● TASK ITEM
Search the listing below, and show each line that includes the word "types".

**** EXTRACTED RECORDS ****

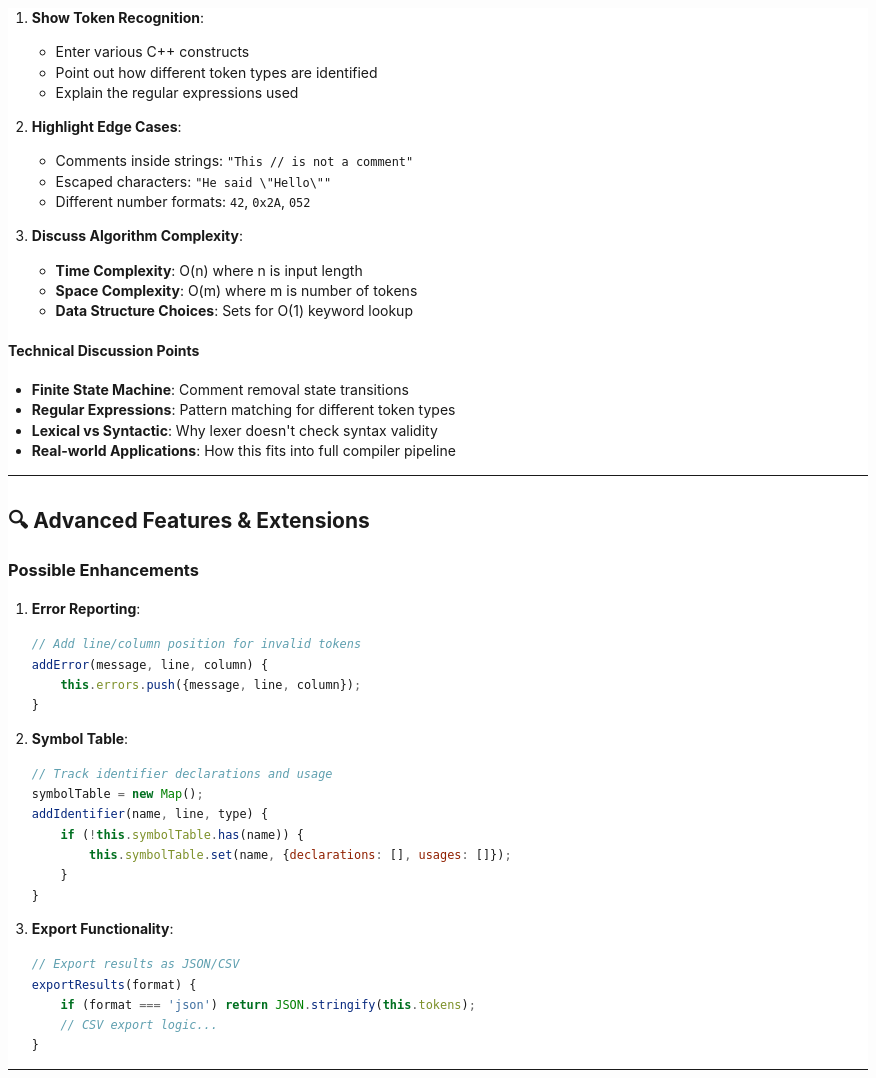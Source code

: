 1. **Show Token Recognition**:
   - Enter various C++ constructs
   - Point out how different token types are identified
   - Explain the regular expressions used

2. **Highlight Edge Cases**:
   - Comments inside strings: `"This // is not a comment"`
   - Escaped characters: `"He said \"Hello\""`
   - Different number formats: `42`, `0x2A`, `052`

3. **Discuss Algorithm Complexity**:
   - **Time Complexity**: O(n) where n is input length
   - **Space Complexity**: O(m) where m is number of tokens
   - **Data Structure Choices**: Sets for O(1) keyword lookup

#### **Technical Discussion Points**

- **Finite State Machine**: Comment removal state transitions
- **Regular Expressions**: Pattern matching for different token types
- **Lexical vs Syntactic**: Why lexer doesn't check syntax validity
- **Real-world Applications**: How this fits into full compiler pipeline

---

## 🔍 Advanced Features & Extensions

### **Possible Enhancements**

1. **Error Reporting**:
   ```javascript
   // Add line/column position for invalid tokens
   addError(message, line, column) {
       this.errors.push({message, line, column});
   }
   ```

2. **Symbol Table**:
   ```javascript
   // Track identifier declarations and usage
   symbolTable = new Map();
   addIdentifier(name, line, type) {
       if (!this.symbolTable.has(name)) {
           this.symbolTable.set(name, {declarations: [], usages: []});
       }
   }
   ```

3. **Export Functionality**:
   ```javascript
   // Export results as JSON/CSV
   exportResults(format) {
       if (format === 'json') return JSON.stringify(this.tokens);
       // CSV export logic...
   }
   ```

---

****

● RESULT FOR THIS TASK
   - Point out how different token types are identified
- **Regular Expressions**: Pattern matching for different token types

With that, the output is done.